The Byron Nelson and brilliant drama
One of the reasons why I limit myself to a tenner is my incompetence in placing bets which I do on the Betfair site. For the first two days of the Byron Nelson I was rubbing my hands at the prospect of an Aaron Wise win as I backed him alongside Marc Leishman, Jimmy Walker, Adam Scott – all in the top five – and Grayson Murray except I has not backed Wise. I duly did so at 9-4, considerably skinnier odds than at the start. Wise did win, Leishman finished second and Walker and Scott finished top ten. So it’s trip to IKEA with the missus.
The Byron Nelson was held at Trinity Forest, a course designed by Ben Crenshaw and similar to Ashdown Forest as it’s natural one using the natural contours.
It’s windy too so the big bombers do not do as well as at other layouts.
21 year Wise was a worthy winner. He adds to the roster of bright young Americans.
The decision to liberalise betting in some US states was good news for the UK betting industry. Yet I am still concerned that, after smoking and alcohol, betting will be the next in line. Many betting companies have registered offices in Gibraltar to avoid UK tax and there is the sponsorship of many clubs by betting companies and saturation advertising too. In an increasingly anti-capitalist atmosphere of political corporate interference, politicians may well have betting companies as a target.
The start of the final pair of Leishman and Wise was delayed for 4 hours. So I watched A Very English Scandal which starred keen golfer Hugh Grant.

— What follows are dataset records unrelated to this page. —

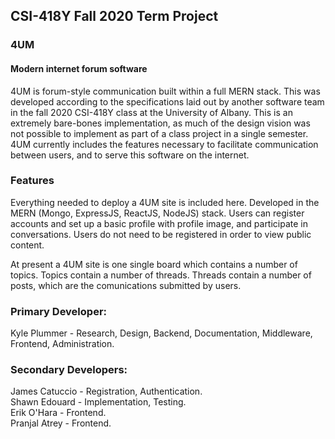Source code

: ## CSI-418Y Fall 2020 Term Project
### 4UM
#### Modern internet forum software
4UM is forum-style communication built within a full MERN stack. This was developed according to the specifications laid out by another software team in the fall 2020 CSI-418Y class at the University of Albany. This is an extremely bare-bones implementation, as much of the design vision was not possible to implement as part of a class project in a single semester. 4UM currently includes the features necessary to facilitate communication between users, and to serve this software on the internet. 
 
### Features
Everything needed to deploy a 4UM site is included here. Developed in the MERN (Mongo, ExpressJS, ReactJS, NodeJS) stack. Users can register accounts and set up a basic profile with profile image, and participate in conversations. Users do not need to be registered in order to view public content. 
 
At present a 4UM site is one single board which contains a number of topics. Topics contain a number of threads. Threads contain a number of posts, which are the comunications submitted by users. 


  
### Primary Developer:
 Kyle Plummer - Research, Design, Backend, Documentation, Middleware, Frontend, Administration.
 
### Secondary Developers:
James Catuccio - Registration, Authentication.  
Shawn Edouard - Implementation, Testing.  
Erik O'Hara - Frontend.  
Pranjal Atrey - Frontend.
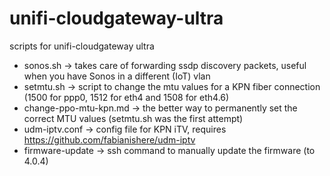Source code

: # unifi-cloudgateway-ultra
scripts for unifi-cloudgateway ultra

- sonos.sh -> takes care of forwarding ssdp discovery packets, useful when you have Sonos in a different (IoT) vlan
- setmtu.sh -> script to change the mtu values for a KPN fiber connection (1500 for ppp0, 1512 for eth4 and 1508 for eth4.6)
- change-ppo-mtu-kpn.md -> the better way to permanently set the correct MTU values (setmtu.sh was the first attempt)
- udm-iptv.conf -> config file for KPN iTV, requires https://github.com/fabianishere/udm-iptv
- firmware-update -> ssh command to manually update the firmware (to 4.0.4)
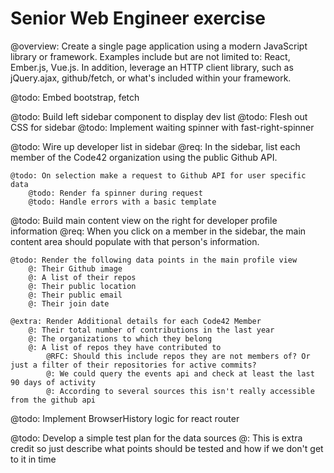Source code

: 
# Senior Web Engineer exercise

@overview: Create a single page application using a modern JavaScript library or
framework. Examples include but are not limited to: React, Ember.js, Vue.js. In
addition, leverage an HTTP client library, such as jQuery.ajax, github/fetch, or
what's included within your framework.

@todo: Embed bootstrap, fetch

@todo: Build left sidebar component to display dev list
    @todo: Flesh out CSS for sidebar
    @todo: Implement waiting spinner with fast-right-spinner
    
@todo: Wire up developer list in sidebar
    @req: In the sidebar, list each member of the Code42 organization using the public Github API.

    @todo: On selection make a request to Github API for user specific data
        @todo: Render fa spinner during request
        @todo: Handle errors with a basic template

@todo: Build main content view on the right for developer profile information
    @req: When you click on a member in the sidebar, the main content area should populate with that person's information.

    @todo: Render the following data points in the main profile view
        @: Their Github image
        @: A list of their repos
        @: Their public location
        @: Their public email
        @: Their join date

    @extra: Render Additional details for each Code42 Member
        @: Their total number of contributions in the last year
        @: The organizations to which they belong
        @: A list of repos they have contributed to
            @RFC: Should this include repos they are not members of? Or just a filter of their repositories for active commits?
            @: We could query the events api and check at least the last 90 days of activity
            @: According to several sources this isn't really accessible from the github api

@todo: Implement BrowserHistory logic for react router

@todo: Develop a simple test plan for the data sources
    @: This is extra credit so just describe what points should be tested and how if we don't get to it in time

I have always found him a more accomplished versatile actor than his reputation and in late middle age he has matured from the public schoolboy emotionally muddled roles in Four Weddings and a Funeral and Notting Hill. He fitted the role of the debonair gay boulevardier Jeremy Thorpe brilliantly.
I found the drama compelling. I heard one feminist reviewer on the BBC say she was deeply troubled by the way the predatory Thorpe used his power to seduce Norman Scott. Is drama based on true events now supposed to reposition the facts to suits the mores of our times? In fact, Scott is the only one still alive, having outlived and outmaneuvered those rather shady chancers in the Thorpe circle.